MPF/TO propõe cinco ações penais por circulação de moeda falsa

Casos aconteceram em Palmas, Luzinópolis e Palmeirópolis, sempre com gastos visando receber notas verdadeiras como troco das falsas repassadas no comércio.

O Ministério Público Federal no Tocantins propôs à Justiça Federal cinco ações penais envolvendo posse e circulação de moeda falsa no estado. Todos os denunciados estão sujeitos às penalidades previstas no artigo 289, parágrafo 1º do Código Penal.

Em setembro de 2011, em Palmas, o comerciante Ailton Santos da Silva, tentou introduzir em circulação uma cédula falsa de R$ 100,00 como parte do pagamento de bebidas que seriam comercializadas em seu estabelecimento, no valor de R$ 196,00. Após receber o pagamento em duas notas de cem reais, o empregado da distribuidora de bebidas suspeitou da autenticidade da nota, e diante do impasse foi chamada a Polícia Militar. O dolo por parte do comerciante foi evidenciado, segundo a denúncia, pela comprovação de que não teria havido troca de cédulas pelo entregador, conforme acusação, e por Ailton não ter negado a falsidade da cédula tão logo ter sido esta notada; as condições de comerciante acostumado ao manuseio de cédulas; e, por último, o fato de Ailton não dispor da quantia necessária para realizar o pagamento, já que precisou devolver a mercadoria.

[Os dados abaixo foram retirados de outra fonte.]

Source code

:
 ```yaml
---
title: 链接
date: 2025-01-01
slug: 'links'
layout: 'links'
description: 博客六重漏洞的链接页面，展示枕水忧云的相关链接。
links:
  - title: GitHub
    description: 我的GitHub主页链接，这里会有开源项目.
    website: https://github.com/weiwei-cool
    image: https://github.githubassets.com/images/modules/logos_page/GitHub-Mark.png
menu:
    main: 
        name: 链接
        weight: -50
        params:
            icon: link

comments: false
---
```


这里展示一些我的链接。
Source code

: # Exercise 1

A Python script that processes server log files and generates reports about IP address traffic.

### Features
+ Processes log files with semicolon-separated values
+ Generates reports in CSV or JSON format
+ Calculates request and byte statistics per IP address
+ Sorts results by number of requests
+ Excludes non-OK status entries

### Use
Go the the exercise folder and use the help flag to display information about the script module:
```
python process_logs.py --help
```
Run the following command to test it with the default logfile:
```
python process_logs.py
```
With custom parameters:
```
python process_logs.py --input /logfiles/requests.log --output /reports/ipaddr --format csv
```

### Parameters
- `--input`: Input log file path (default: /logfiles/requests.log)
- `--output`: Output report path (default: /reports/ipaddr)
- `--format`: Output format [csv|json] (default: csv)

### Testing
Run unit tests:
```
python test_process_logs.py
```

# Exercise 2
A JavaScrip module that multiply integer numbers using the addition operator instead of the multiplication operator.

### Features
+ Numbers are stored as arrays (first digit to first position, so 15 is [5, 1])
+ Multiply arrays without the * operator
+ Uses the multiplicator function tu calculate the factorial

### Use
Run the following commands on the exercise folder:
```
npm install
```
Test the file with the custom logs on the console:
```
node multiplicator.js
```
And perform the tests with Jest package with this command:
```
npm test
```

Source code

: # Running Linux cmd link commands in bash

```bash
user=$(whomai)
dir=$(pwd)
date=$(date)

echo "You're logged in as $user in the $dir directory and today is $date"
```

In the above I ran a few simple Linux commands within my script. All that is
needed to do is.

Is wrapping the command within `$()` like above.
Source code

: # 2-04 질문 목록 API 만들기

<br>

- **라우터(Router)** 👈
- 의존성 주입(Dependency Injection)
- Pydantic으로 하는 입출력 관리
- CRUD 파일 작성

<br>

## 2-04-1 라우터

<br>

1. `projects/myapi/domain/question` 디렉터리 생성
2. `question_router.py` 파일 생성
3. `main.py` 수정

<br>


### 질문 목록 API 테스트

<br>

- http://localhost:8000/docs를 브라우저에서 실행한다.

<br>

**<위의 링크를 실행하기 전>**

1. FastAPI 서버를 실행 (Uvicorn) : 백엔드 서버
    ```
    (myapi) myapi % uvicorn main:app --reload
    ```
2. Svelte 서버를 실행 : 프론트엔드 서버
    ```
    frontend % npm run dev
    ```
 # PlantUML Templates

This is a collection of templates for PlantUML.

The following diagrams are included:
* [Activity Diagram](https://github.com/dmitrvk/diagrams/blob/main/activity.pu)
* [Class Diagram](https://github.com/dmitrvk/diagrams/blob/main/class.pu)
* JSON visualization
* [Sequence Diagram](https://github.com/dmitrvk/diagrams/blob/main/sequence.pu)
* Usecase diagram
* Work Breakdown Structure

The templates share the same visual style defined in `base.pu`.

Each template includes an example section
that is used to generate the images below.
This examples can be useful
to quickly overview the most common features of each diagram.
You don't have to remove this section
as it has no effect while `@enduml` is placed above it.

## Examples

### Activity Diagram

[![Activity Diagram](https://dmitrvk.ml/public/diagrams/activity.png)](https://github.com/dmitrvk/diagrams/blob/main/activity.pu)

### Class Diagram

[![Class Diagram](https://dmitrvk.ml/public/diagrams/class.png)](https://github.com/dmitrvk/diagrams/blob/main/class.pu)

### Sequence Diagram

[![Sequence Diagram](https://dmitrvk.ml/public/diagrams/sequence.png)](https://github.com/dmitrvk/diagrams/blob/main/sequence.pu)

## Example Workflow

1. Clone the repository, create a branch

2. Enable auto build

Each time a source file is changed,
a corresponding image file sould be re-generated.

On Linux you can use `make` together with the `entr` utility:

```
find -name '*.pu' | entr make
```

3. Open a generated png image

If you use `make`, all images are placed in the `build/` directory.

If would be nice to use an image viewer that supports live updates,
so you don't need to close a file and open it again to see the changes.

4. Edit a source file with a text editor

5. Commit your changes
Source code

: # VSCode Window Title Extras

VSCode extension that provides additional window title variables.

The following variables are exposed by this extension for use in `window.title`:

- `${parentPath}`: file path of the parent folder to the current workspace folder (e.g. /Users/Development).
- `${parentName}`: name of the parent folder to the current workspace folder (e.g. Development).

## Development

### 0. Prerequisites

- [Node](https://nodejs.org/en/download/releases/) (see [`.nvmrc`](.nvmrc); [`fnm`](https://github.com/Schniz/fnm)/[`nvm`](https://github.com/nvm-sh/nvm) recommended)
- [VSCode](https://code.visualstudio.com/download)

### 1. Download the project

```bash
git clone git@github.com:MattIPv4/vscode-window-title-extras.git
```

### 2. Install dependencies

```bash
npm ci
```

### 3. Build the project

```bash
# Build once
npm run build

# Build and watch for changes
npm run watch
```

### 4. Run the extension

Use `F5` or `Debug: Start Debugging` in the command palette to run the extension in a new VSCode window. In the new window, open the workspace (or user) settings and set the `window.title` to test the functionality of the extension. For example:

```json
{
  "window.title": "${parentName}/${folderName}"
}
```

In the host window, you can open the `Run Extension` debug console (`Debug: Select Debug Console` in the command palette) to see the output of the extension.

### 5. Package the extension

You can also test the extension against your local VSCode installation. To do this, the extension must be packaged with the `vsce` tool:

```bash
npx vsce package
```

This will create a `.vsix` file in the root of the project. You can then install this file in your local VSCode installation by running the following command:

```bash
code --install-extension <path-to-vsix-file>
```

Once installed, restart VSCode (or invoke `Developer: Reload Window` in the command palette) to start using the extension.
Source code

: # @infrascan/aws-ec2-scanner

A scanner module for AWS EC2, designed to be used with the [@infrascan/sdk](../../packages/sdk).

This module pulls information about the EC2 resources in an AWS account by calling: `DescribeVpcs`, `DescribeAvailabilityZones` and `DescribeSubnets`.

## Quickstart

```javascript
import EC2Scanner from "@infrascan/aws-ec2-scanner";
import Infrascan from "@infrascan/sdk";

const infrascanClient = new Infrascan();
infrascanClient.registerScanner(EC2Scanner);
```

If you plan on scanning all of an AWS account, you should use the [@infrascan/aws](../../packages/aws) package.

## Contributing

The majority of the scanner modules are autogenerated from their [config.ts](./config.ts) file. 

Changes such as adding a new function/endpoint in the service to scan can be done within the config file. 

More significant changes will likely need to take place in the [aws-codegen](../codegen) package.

Também em Palmas, em agosto de 2011, Alesharly Nunes de Carvalho e Francivaldo Ferreira Batista tentaram repassar uma nota de R$ 100,00 no comércio. Após comprarem um refrigerante no valor de R$ 2,50 eles receberam o troco normalmente, já que a atendente não reconheceu a falsificação. No dia seguinte, o dono do estabelecimento tentou ofertá-la em pagamento a mercadorias, quando foi descoberta a fraude. Após recordar quem teria passado a nota, a Polícia Militar foi acionada e os dois acusados conduzidos à Delegacia de Polícia Federal, onde foram reconhecidos.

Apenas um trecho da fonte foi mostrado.